- **Exercise description**
Please report each line in the material below that includes "Save".

____________________

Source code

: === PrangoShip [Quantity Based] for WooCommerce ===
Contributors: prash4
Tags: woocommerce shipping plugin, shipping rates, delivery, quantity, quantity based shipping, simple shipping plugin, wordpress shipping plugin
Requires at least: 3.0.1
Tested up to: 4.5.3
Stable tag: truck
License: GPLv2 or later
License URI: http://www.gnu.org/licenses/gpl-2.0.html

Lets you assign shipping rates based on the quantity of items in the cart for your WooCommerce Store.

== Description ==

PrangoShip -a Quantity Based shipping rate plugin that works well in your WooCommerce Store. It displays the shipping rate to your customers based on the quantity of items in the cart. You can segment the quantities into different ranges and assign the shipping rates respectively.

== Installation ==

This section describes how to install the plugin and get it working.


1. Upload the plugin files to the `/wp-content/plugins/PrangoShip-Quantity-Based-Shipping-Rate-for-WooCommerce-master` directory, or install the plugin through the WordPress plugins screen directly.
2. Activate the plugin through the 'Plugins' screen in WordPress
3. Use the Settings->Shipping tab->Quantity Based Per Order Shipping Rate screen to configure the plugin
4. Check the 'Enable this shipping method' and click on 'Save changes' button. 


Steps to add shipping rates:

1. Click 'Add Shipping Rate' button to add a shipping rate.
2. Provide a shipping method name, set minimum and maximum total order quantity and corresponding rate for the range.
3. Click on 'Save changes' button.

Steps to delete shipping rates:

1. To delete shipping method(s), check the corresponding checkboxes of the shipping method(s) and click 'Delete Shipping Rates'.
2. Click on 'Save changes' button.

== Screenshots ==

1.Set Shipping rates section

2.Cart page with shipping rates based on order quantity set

____________________

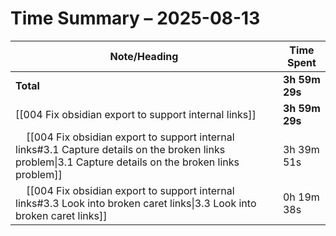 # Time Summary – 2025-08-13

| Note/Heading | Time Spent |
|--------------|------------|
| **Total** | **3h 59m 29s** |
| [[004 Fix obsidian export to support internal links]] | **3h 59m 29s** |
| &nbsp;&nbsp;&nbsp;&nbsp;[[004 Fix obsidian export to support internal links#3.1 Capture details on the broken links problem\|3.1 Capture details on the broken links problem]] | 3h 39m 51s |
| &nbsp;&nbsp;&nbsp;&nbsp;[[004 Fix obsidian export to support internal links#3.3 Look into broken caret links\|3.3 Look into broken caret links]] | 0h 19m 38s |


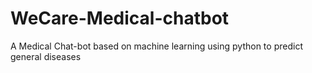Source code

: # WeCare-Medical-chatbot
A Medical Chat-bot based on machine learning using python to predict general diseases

____________________

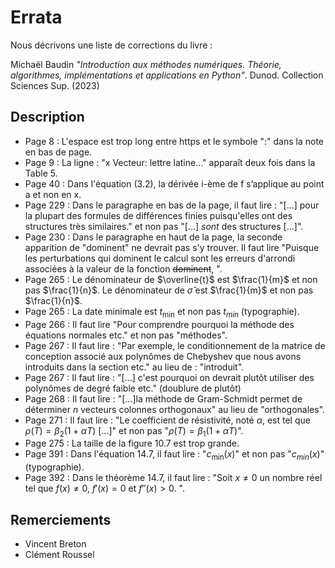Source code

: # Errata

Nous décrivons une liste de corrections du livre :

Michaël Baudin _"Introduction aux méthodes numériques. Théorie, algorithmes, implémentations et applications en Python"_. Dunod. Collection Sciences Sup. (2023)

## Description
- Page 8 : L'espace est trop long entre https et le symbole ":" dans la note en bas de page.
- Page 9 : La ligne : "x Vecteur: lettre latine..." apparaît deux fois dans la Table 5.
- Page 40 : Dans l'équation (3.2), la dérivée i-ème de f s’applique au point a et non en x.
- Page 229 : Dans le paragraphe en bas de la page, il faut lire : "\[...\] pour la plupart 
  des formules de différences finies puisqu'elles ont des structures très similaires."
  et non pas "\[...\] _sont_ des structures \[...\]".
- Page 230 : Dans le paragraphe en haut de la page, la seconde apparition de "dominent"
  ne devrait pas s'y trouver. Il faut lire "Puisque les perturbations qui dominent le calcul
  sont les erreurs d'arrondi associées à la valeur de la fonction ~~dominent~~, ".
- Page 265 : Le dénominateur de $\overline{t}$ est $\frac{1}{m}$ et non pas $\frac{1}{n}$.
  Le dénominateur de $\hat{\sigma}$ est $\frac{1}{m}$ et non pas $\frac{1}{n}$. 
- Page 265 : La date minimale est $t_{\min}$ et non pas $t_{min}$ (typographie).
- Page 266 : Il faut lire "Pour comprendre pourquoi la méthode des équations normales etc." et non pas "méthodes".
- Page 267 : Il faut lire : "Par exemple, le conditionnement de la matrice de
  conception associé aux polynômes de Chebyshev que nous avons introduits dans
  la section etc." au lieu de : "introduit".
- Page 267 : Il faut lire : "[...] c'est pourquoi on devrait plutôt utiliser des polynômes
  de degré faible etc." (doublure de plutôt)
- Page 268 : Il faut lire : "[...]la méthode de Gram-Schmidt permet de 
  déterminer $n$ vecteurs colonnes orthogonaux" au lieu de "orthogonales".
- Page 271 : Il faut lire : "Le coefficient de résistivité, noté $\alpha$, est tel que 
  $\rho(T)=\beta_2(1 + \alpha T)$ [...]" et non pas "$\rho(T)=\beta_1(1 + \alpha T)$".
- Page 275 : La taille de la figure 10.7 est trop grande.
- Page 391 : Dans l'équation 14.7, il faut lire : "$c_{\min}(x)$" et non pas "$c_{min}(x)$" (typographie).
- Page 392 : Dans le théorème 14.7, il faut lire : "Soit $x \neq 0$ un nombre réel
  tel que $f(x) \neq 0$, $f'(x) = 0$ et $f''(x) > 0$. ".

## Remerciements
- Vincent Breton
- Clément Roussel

____________________

- **Solved exercise**
4. Check the 'Enable this shipping method' and click on 'Save changes' button. 
3. Click on 'Save changes' button.
2. Click on 'Save changes' button.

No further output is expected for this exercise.